**EXERCISE DATA:**
=== Begin Enclosure ===

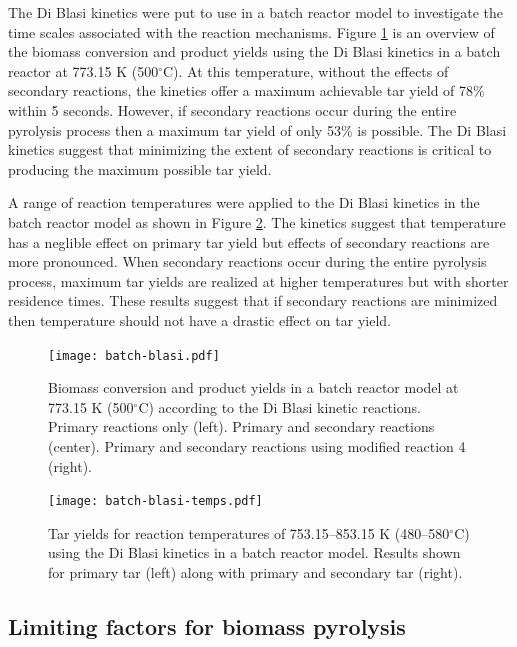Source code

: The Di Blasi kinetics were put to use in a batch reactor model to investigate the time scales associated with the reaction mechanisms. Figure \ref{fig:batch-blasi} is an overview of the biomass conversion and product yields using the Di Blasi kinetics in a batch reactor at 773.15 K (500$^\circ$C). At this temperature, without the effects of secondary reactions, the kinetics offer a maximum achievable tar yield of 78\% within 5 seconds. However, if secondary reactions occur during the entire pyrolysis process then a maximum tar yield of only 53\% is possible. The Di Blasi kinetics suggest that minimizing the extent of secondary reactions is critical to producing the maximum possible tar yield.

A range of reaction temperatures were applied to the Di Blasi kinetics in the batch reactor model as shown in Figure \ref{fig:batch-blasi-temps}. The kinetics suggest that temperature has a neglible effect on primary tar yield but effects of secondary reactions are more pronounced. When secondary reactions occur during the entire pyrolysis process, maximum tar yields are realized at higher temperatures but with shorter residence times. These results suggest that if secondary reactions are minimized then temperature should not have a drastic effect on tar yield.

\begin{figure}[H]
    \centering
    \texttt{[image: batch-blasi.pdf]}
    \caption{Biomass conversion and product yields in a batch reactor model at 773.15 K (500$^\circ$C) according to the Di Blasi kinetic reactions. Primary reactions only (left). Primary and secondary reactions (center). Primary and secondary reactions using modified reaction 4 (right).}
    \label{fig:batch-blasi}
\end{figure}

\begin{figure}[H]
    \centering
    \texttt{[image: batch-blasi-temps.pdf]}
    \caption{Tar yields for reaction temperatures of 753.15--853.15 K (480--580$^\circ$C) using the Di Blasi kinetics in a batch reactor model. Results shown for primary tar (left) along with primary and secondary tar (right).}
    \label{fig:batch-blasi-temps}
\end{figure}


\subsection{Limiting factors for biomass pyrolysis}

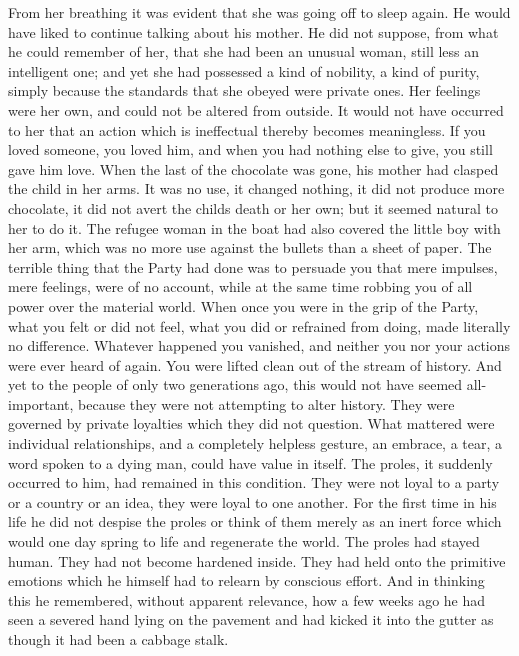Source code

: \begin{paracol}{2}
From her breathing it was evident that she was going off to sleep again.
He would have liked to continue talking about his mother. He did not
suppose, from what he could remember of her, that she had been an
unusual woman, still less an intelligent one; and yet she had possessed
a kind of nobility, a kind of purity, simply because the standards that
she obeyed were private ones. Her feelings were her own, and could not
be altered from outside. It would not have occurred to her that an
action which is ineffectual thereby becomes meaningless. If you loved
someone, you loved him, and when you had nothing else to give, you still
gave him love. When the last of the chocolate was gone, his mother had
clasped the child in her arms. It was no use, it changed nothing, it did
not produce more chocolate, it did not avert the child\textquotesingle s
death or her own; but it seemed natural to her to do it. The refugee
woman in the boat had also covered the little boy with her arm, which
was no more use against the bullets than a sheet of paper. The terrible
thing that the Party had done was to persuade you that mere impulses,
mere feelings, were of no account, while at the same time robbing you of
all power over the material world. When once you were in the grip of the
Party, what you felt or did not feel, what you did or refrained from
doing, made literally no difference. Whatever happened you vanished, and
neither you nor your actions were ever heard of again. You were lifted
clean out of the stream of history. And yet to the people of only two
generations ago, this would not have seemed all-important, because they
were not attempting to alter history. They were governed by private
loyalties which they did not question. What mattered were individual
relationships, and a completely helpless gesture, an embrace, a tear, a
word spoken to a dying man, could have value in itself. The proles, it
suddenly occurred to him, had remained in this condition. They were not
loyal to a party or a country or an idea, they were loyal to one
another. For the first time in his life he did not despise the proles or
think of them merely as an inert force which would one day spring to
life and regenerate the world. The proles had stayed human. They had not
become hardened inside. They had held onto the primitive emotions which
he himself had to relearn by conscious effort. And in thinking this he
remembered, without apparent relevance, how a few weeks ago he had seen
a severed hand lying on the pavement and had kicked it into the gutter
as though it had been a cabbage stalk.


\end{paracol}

=== End Enclosure ===

**PROBLEM:** Set down again, exactly, every line above from the one with "product yields in" down to the one with "all power over", both ends included. No pictures, and nothing else.

**SOLVED EXERCISE:**
    \caption{Biomass conversion and product yields in a batch reactor model at 773.15 K (500$^\circ$C) according to the Di Blasi kinetic reactions. Primary reactions only (left). Primary and secondary reactions (center). Primary and secondary reactions using modified reaction 4 (right).}
    \label{fig:batch-blasi}
\end{figure}

\begin{figure}[H]
    \centering
    \texttt{[image: batch-blasi-temps.pdf]}
    \caption{Tar yields for reaction temperatures of 753.15--853.15 K (480--580$^\circ$C) using the Di Blasi kinetics in a batch reactor model. Results shown for primary tar (left) along with primary and secondary tar (right).}
    \label{fig:batch-blasi-temps}
\end{figure}


\subsection{Limiting factors for biomass pyrolysis}

Source code

: \begin{paracol}{2}
From her breathing it was evident that she was going off to sleep again.
He would have liked to continue talking about his mother. He did not
suppose, from what he could remember of her, that she had been an
unusual woman, still less an intelligent one; and yet she had possessed
a kind of nobility, a kind of purity, simply because the standards that
she obeyed were private ones. Her feelings were her own, and could not
be altered from outside. It would not have occurred to her that an
action which is ineffectual thereby becomes meaningless. If you loved
someone, you loved him, and when you had nothing else to give, you still
gave him love. When the last of the chocolate was gone, his mother had
clasped the child in her arms. It was no use, it changed nothing, it did
not produce more chocolate, it did not avert the child\textquotesingle s
death or her own; but it seemed natural to her to do it. The refugee
woman in the boat had also covered the little boy with her arm, which
was no more use against the bullets than a sheet of paper. The terrible
thing that the Party had done was to persuade you that mere impulses,
mere feelings, were of no account, while at the same time robbing you of
all power over the material world. When once you were in the grip of the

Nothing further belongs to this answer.